> **TASK**
Working through the lines below, return each one that holds "such".

> **EXERCISE INPUT**
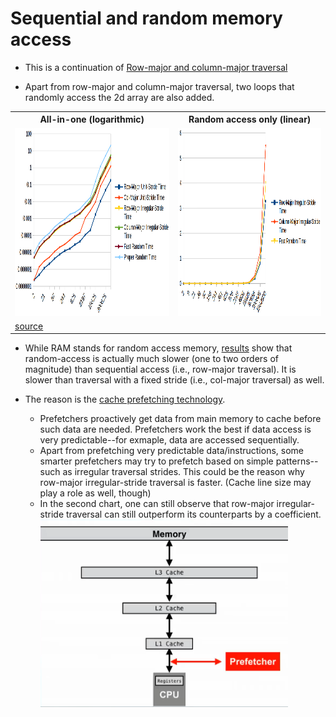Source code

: # Sequential and random memory access

- This is a continuation of [Row-major and column-major traversal](../03_row-and-column-major-traversal)

- Apart from row-major and column-major traversal, two loops that randomly access the 2d array are also added.

<table>
  <tr>
    <th>All-in-one (logarithmic)</th>
    <th>Random access only (linear)</th>
  </tr>
  <tr>
    <td><img src="./assets/results_all-in-one.png" style="height:300px"></td>
    <td><img src="./assets/results_random.png"  style="height:300px"></td>
  </tr>
  <tr>
    <td colspan="2"><a href="./assets/results.csv">source</a></td>
  </tr>
</table>

- While RAM stands for random access memory, [results](./assets/results.csv) show that random-access is actually much
  slower (one to two orders of magnitude) than sequential access (i.e., row-major traversal).
  It is slower than traversal with a fixed stride (i.e., col-major traversal) as well.

- The reason is the [cache prefetching technology](https://en.wikipedia.org/wiki/Cache_prefetching).
  - Prefetchers proactively get data from main memory to cache before such data are needed. Prefetchers work the best
    if data access is very predictable--for exmaple, data are accessed sequentially.
  - Apart from prefetching very predictable data/instructions, some smarter prefetchers may try to prefetch
    based on simple patterns--such as irregular traversal strides. This could be the reason why row-major
    irregular-stride traversal is faster. (Cache line size may play a role as well, though)
  - In the second chart, one can still observe that row-major irregular-stride traversal can still outperform its
    counterparts by a coefficient.
    <img src="./assets/prefetcher.png" style="height:300px" />
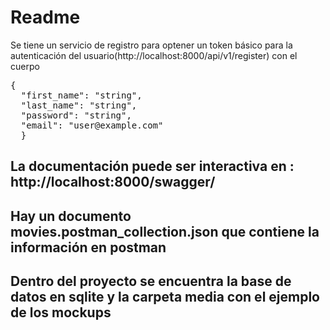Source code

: # Readme
 Se tiene un servicio de registro para optener un token básico para la autenticación del usuario(http://localhost:8000/api/v1/register) con el cuerpo 
 <pre>{
  "first_name": "string",
  "last_name": "string",
  "password": "string",
  "email": "user@example.com"
  }
</pre>
La documentación puede ser interactiva en : http://localhost:8000/swagger/
-
Hay un documento movies.postman_collection.json que contiene la información en postman
-
Dentro del proyecto se encuentra la base de datos  en sqlite y la carpeta media con el ejemplo de los mockups
-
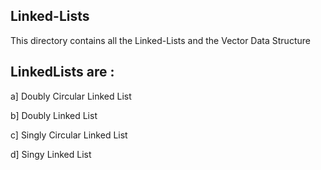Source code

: ## Linked-Lists

This directory contains all the Linked-Lists and the Vector Data Structure

## LinkedLists are : 
a] Doubly Circular Linked List

b] Doubly Linked List

c] Singly Circular Linked List

d] Singy Linked List


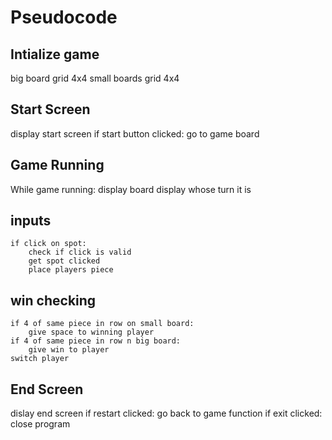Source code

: # Pseudocode

## Intialize game

big board grid 4x4
small boards grid 4x4

## Start Screen

display start screen
if start button clicked:
    go to game board

## Game Running

While game running:
    display board
    display whose turn it is

## inputs

    if click on spot:
        check if click is valid
        get spot clicked
        place players piece

## win checking

    if 4 of same piece in row on small board:
        give space to winning player
    if 4 of same piece in row n big board:
        give win to player
    switch player

## End Screen

dislay end screen
if restart clicked:
    go back to game function
if exit clicked:
    close program
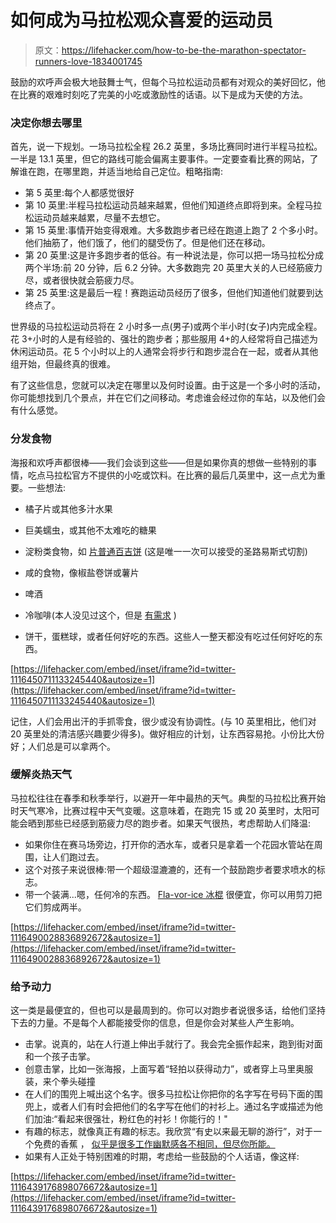 # 如何成为马拉松观众喜爱的运动员

> 原文：<https://lifehacker.com/how-to-be-the-marathon-spectator-runners-love-1834001745>

鼓励的欢呼声会极大地鼓舞士气，但每个马拉松运动员都有对观众的美好回忆，他在比赛的艰难时刻吃了完美的小吃或激励性的话语。以下是成为天使的方法。



### 决定你想去哪里

首先，说一下规划。一场马拉松全程 26.2 英里，多场比赛同时进行半程马拉松。一半是 13.1 英里，但它的路线可能会偏离主要事件。一定要查看比赛的网站，了解谁在跑，在哪里跑，并适当地给自己定位。粗略指南:

*   第 5 英里:每个人都感觉很好
*   第 10 英里:半程马拉松运动员越来越累，但他们知道终点即将到来。全程马拉松运动员越来越累，尽量不去想它。
*   第 15 英里:事情开始变得艰难。大多数跑步者已经在跑道上跑了 2 个多小时。他们抽筋了，他们饿了，他们的腿受伤了。但是他们还在移动。
*   第 20 英里:这是许多跑步者的低谷。有一种说法是，你可以把一场马拉松分成两个半场:前 20 分钟，后 6.2 分钟。大多数跑完 20 英里大关的人已经筋疲力尽，或者很快就会筋疲力尽。
*   第 25 英里:这是最后一程！赛跑运动员经历了很多，但他们知道他们就要到达终点了。

世界级的马拉松运动员将在 2 小时多一点(男子)或两个半小时(女子)内完成全程。花 3+小时的人是有经验的、强壮的跑步者；那些服用 4+的人经常将自己描述为休闲运动员。花 5 个小时以上的人通常会将步行和跑步混合在一起，或者从其他组开始，但最终真的很难。

有了这些信息，您就可以决定在哪里以及何时设置。由于这是一个多小时的活动，你可能想找到几个景点，并在它们之间移动。考虑谁会经过你的车站，以及他们会有什么感觉。

### 分发食物

海报和欢呼声都很棒——我们会谈到这些——但是如果你真的想做一些特别的事情，吃点马拉松官方不提供的小吃或饮料。在比赛的最后几英里中，这一点尤为重要。一些想法:

*   橘子片或其他多汁水果

*   巨美蠕虫，或其他不太难吃的糖果
*   淀粉类食物，如 [片普通百吉饼](https://twitter.com/shanpalus/status/1014923342359531522) (这是唯一一次可以接受的圣路易斯式切割)
*   咸的食物，像椒盐卷饼或薯片
*   啤酒
*   冷咖啡(本人没见过这个，但是 [有需求](https://twitter.com/BeeBrookshire/status/1014923341604499457) )
*   饼干，蛋糕球，或者任何好吃的东西。这些人一整天都没有吃过任何好吃的东西。

 [https://lifehacker.com/embed/inset/iframe?id=twitter-1116450711133245440&autosize=1](https://lifehacker.com/embed/inset/iframe?id=twitter-1116450711133245440&autosize=1) 

记住，人们会用出汗的手抓零食，很少或没有协调性。(与 10 英里相比，他们对 20 英里处的清洁感兴趣要少得多)。做好相应的计划，让东西容易抢。小份比大份好；人们总是可以拿两个。

### 缓解炎热天气

马拉松往往在春季和秋季举行，以避开一年中最热的天气。典型的马拉松比赛开始时天气寒冷，比赛过程中天气变暖。这意味着，在跑完 15 或 20 英里时，太阳可能会晒到那些已经感到筋疲力尽的跑步者。如果天气很热，考虑帮助人们降温:

*   如果你住在赛马场旁边，打开你的洒水车，或者只是拿着一个花园水管站在周围，让人们跑过去。
*   这个对孩子来说很棒:带一个超级湿漉漉的，还有一个鼓励跑步者要求喷水的标志。
*   带一个装满...嗯，任何冷的东西。 [Fla-vor-ice 冰棍](https://flavorice.com/) 很便宜，你可以用剪刀把它们剪成两半。

 [https://lifehacker.com/embed/inset/iframe?id=twitter-1116490028836892672&autosize=1](https://lifehacker.com/embed/inset/iframe?id=twitter-1116490028836892672&autosize=1) 

### 给予动力

这一类是最便宜的，但也可以是最周到的。你可以对跑步者说很多话，给他们坚持下去的力量。不是每个人都能接受你的信息，但是你会对某些人产生影响。

*   击掌。说真的，站在人行道上伸出手就行了。我会完全振作起来，跑到街对面和一个孩子击掌。
*   创意击掌，比如一张海报，上面写着“轻拍以获得动力”，或者穿上马里奥服装，来个拳头碰撞
*   在人们的围兜上喊出这个名字。很多马拉松让你把你的名字写在号码下面的围兜上，或者人们有时会把他们的名字写在他们的衬衫上。通过名字或描述为他们加油:“看起来很强壮，粉红色的衬衫！你能行的！"
*   有趣的标志，就像真正有趣的标志。我欣赏“有史以来最无聊的游行”，对于一个免费的香蕉 ， [似乎是很多工作幽默感各不相同，但尽你所能。](https://twitter.com/kenner850kt/status/1015109493800218626)
*   如果有人正处于特别困难的时期，考虑给一些鼓励的个人话语，像这样:

 [https://lifehacker.com/embed/inset/iframe?id=twitter-1116439176898076672&autosize=1](https://lifehacker.com/embed/inset/iframe?id=twitter-1116439176898076672&autosize=1)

> **EXERCISE ANSWER**
  - Prefetchers proactively get data from main memory to cache before such data are needed. Prefetchers work the best
    based on simple patterns--such as irregular traversal strides. This could be the reason why row-major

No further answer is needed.